Die (Natur-) Wissenschaft konzentriert sich auf das, was man experimentell und empirisch überprüfen kann. Da Gott sich einem naturwissenschaftlichen Zugriff entzieht und kein Gegenstand in der Natur oder eine Kraft ist, die man in einem Naturgesetz festhalten kann, wird die Wirklichkeit wissenschaftlich folglich so betrachtet, als gäbe es Gott nicht.
Mit den ersten Sätzen der Bibel bekennen die Christen hingegen, dass der lebendige Gott, die alles bestimmende Wirklichkeit, Himmel und Erde geschaffen hat. Alles, was da ist, ganz gleich ob wir es Kosmos, Natur, Leben oder Menschsein nennen, hat seine Initialzündung in Gott. Der Schöpfergott macht lebendig, indem er Anteil an seinem Leben gibt. Nach biblischer Lehre ist das Leben aller Lebewesen Gabe und Geschenk. Jeder Atemzug ist Teilhabe an Gottes Atem. Mehrmals heißt es: „das Wasser bzw. die Erde bringe hervor, und so geschah es“. Der Schöpfer ermöglicht die Dinge; er macht, dass die Dinge sich machen. „Schöpfung“ geschieht also durch Evolution. „Schöpfung“ meint dabei nicht nur einen Akt am Anfang der Welt, sondern zugleich die ständige Gegenwart Gottes in allen seinen Geschöpfen.
„Die unterschiedlichen Geschöpfe spiegeln in ihrem gottgewollten Eigensein, jedes auf seine Art, einen Strahl der unendlichen Weisheit und Güte Gottes wider. Deswegen muss der Mensch die gute Natur eines jeden Geschöpfes achten“, so Papst Franziskus in der Enzyklika Laudato Si von 2015 in Kap 69. Er betont in Kap 88, dass „die gesamte Natur Gott nicht nur kundtut, sondern auch Ort seiner Gegenwart ist. In jedem Geschöpf wohnt sein lebenspendender Geist… Die Entdeckung dieser Gegenwart regt in uns die Entwicklung der „ökologischen Tugenden“ an. „Das Universum entfaltet sich in Gott, der es ganz und gar erfüllt“ (Kap 233).
Nach dem bedeutenden Theologen Karl Rahner (1904 - 1984) ist Gott nicht etwas, was noch hinzukommt, wenn man alle Dinge der Welt zusammen nimmt. Lasse ich diesen Satz meditierend an mich heran, stellen sich ernsthafte Fragen wie: Wer, wo ist Gott, das Göttliche, der wahre Grund der Wirklichkeit denn?
Während „Pantheismus“ Gott und Welt gleichsetzt, vertritt der Papst in der Enzyklika einen „Panentheismus“, wörtlich den Glauben, dass „Gott in allem, alles in Gott“ ist.
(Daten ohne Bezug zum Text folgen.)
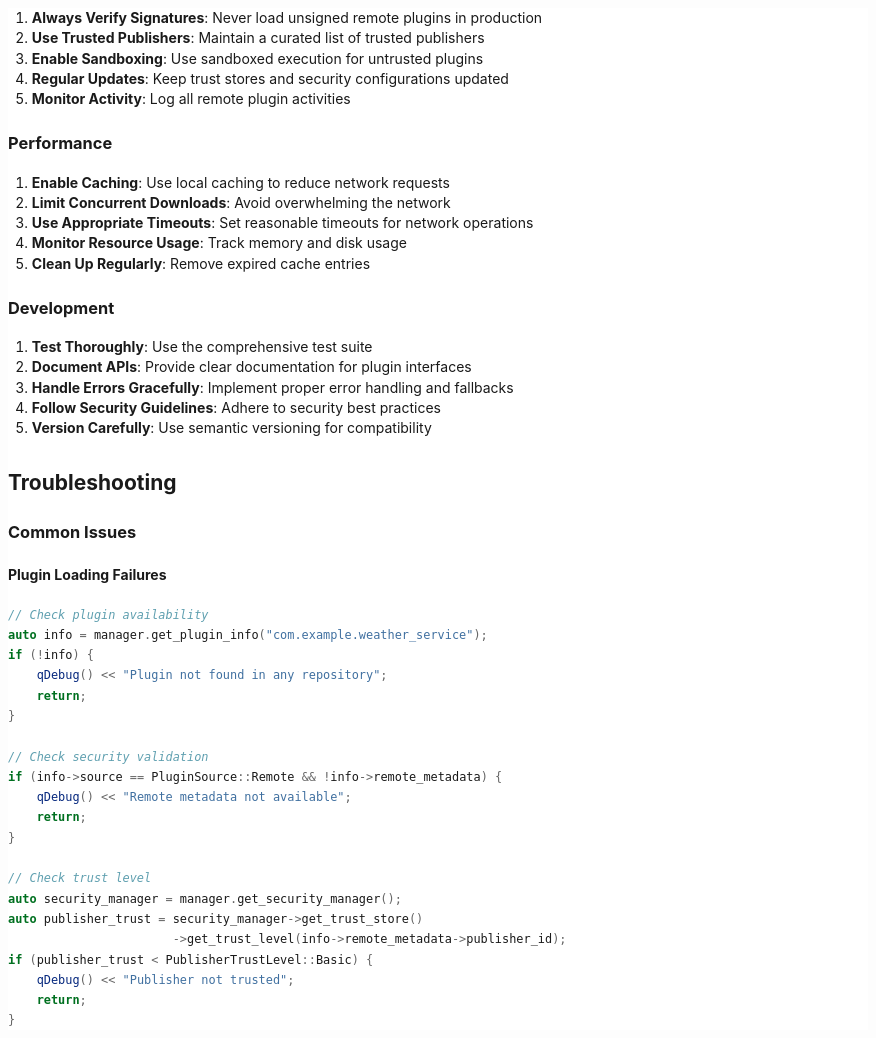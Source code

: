 1. **Always Verify Signatures**: Never load unsigned remote plugins in production
2. **Use Trusted Publishers**: Maintain a curated list of trusted publishers
3. **Enable Sandboxing**: Use sandboxed execution for untrusted plugins
4. **Regular Updates**: Keep trust stores and security configurations updated
5. **Monitor Activity**: Log all remote plugin activities

### Performance

1. **Enable Caching**: Use local caching to reduce network requests
2. **Limit Concurrent Downloads**: Avoid overwhelming the network
3. **Use Appropriate Timeouts**: Set reasonable timeouts for network operations
4. **Monitor Resource Usage**: Track memory and disk usage
5. **Clean Up Regularly**: Remove expired cache entries

### Development

1. **Test Thoroughly**: Use the comprehensive test suite
2. **Document APIs**: Provide clear documentation for plugin interfaces
3. **Handle Errors Gracefully**: Implement proper error handling and fallbacks
4. **Follow Security Guidelines**: Adhere to security best practices
5. **Version Carefully**: Use semantic versioning for compatibility

## Troubleshooting

### Common Issues

#### Plugin Loading Failures

```cpp
// Check plugin availability
auto info = manager.get_plugin_info("com.example.weather_service");
if (!info) {
    qDebug() << "Plugin not found in any repository";
    return;
}

// Check security validation
if (info->source == PluginSource::Remote && !info->remote_metadata) {
    qDebug() << "Remote metadata not available";
    return;
}

// Check trust level
auto security_manager = manager.get_security_manager();
auto publisher_trust = security_manager->get_trust_store()
                       ->get_trust_level(info->remote_metadata->publisher_id);
if (publisher_trust < PublisherTrustLevel::Basic) {
    qDebug() << "Publisher not trusted";
    return;
}
```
Nach dieser Auffassung ist Gott der Welt immanent (innewohnend) und zugleich zu ihr transzendent, d. h. sie übersteigend und von ihr unabhängig. Die Welt ihrerseits ist Gott immanent, in Gott und von Gott umfasst, ohne dass sie mit Gott identisch wäre. Franziskus drückt es in Kap 88 so aus, „dass ein unendlicher Abstand besteht und dass die Dinge dieser Welt nicht die Fülle Gottes besitzen.“ Gott selbst übersteigt die Welt. Gott ist in allem, und alles ist in Gott. Er entfaltet und verwirklicht sich in allen seinen Geschöpfen. Wer die Schöpfung als beseelte Einheit „sieht“, gibt mit dieser heilsamen Resakralisierung der Mitwelt eine fundamentale Bedeutung und allen Bemühungen um einen wirkungsvollen Schutz dieser mehr-als-menschlichen Welt eine tragfähige Grundlage.